Why is it important for brands to do this?
A: It’s all about driving brand engagement and cut-through, which is increasingly hard to achieve in a scrolling, swiping communications environment. It’s a way for brands to generate PR and attention by being involved in trending consumer conversations, rather than battling them for airtime.

Do the same hacks work for every company?

No, the best way to do it is to tailor it to a client’s specific brand requirements. We review cultural triggers and ideas against things like a client’s brand ambition, target audience, product offerings and desired business outcomes. Different triggers work for different brands.

How can they do this?

Businesses can either partner with an agency who has a pop-culture hacking tool built into their methodology or they can create an in-house team that partners with an agency to execute.

What’s one thing marketers can do right now to start culture hacking?

They can keep on top of what’s trending and topical conversations. Trendsmap.com is a great way of seeing what is trending right now and you can also set up a content aggregation app, like feedly to bring all relevant news and inputs straight to your mobile.

Do you have a good example of a brand culture hacking?

2degress has a brand platform called ‘Fighting for Fair’, built on offering its customers value and fairness in ways the other telcos don’t. The final of the Cricket World Cup had Kiwis up in arms. The overthrows, the Super Over, the deciding of the game on boundaries, it was arguably the most unfair thing ever and a such the perfect playground for 2degrees.

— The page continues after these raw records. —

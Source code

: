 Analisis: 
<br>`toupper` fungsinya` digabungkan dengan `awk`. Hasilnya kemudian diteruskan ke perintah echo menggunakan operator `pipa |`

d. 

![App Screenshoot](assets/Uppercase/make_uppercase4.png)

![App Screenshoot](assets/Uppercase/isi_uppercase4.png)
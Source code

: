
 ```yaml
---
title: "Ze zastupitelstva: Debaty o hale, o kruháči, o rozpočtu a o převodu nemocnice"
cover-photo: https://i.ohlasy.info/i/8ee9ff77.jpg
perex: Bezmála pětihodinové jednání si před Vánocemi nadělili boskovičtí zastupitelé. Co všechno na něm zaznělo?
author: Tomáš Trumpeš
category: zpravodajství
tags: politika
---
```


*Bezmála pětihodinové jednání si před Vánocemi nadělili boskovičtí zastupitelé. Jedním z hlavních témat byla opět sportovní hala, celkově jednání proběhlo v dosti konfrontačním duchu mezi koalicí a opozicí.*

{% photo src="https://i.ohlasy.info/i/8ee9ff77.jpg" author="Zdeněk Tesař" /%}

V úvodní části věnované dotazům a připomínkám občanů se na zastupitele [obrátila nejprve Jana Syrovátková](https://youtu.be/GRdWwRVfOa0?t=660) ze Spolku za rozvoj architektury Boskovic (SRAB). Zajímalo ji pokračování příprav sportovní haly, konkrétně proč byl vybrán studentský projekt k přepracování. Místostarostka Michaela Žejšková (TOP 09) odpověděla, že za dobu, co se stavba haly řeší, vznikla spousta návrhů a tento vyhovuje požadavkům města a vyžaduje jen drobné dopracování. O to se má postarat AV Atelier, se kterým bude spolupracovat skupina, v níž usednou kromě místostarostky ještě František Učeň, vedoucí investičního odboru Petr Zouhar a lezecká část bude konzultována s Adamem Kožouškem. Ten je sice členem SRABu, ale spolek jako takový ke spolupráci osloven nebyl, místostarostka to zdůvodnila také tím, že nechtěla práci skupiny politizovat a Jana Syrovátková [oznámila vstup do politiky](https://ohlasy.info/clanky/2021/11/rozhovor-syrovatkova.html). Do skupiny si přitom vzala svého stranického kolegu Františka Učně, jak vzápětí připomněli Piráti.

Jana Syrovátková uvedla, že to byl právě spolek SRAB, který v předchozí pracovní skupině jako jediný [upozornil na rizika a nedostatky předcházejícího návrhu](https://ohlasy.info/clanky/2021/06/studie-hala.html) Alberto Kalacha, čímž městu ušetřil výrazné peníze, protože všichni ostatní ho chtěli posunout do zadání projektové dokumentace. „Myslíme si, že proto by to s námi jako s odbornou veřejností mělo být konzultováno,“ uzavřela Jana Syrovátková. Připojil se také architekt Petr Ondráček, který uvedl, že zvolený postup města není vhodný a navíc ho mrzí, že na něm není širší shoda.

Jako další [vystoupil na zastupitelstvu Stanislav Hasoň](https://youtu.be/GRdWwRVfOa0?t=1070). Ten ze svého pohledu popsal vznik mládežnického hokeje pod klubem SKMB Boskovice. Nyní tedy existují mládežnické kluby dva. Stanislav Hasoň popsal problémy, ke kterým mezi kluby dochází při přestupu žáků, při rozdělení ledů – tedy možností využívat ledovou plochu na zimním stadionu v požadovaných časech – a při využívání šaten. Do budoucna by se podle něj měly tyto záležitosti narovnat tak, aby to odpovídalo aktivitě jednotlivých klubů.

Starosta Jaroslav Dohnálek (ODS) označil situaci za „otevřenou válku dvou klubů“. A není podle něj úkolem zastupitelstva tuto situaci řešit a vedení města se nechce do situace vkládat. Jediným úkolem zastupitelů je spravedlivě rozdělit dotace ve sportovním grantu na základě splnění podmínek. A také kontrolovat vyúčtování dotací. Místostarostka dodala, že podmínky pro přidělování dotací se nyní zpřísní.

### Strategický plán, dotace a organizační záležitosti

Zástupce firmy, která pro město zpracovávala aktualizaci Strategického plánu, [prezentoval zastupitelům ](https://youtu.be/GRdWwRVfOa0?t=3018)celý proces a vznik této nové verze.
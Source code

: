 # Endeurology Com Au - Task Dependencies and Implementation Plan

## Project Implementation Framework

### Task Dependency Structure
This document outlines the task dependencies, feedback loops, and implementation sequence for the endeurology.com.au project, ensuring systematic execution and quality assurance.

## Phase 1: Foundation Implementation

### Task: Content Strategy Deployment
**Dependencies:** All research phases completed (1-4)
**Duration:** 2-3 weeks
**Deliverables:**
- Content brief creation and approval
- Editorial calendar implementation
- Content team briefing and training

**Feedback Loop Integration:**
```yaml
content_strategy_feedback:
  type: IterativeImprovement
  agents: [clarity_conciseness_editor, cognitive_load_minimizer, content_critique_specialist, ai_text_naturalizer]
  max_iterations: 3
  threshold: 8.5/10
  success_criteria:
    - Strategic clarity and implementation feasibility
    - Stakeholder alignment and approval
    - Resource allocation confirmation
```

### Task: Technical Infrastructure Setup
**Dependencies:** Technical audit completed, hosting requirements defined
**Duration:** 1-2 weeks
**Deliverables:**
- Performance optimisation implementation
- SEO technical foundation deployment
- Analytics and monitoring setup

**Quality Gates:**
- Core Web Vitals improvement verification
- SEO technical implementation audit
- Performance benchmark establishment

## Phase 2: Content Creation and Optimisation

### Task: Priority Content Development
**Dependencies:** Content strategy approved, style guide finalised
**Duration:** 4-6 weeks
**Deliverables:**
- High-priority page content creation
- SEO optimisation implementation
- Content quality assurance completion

2degrees entered the conversation by creating the ‘It was a Tie, Tie’. A tie that spoke to the result and how many people were feeling about. A number were made and so far, the tie has seen limited use on our social channels, where it went down a storm, and via relevant online influences. We’re in the process of planning something special for when the England cricket team return in November.

Pop Culture hacking from a marketer’s perspective: Ben Wheeler, 2degrees chief brand and insights officer

StopPress: What is pop culture hacking?

Ben Wheeler: It’s a way of integrating your brand into unexpected and topical conversations you can’t plan for. You can map out the rest of your comms plan well in advance, so all parties have time to gather insights, map and make but pop culture hacking is something you need to commit to and manage in a reactive way.

Is pop culture hacking something brands should be doing internally, externally, or both?

To play in this space whatever you do needs to be aligned to your brand strategy and relevant to your positioning. The ‘It was a Tie, Tie’ piece worked well for 2degrees as it linked in beautifully with our Fighting For Fair brand positioning.

Pop culture hacking is something that all brands can do, however, it’s often easier to partner with an agency to build and scale an idea. Good ideas can come from anywhere, so you should have your whole team thinking about ways in which your brand can become more culturally relevant.

Why is it important for brands to do this?

It makes consumers feel like you’re a responsive, real, living brand who’s involved in their conversations. It allows brands to inject themselves into what’s relevant and trending. Burger King is a master of this technique. They pick up on breaking news or local trends and leverage these to create PR and noise for the Whopper Burger, like the  Whopper No Show.

What have you learned when it comes to culture hacking?

You need to be nimble and brave. If you’re going to ride a cultural wave you need to be fast enough to catch it, then brave enough to ride it.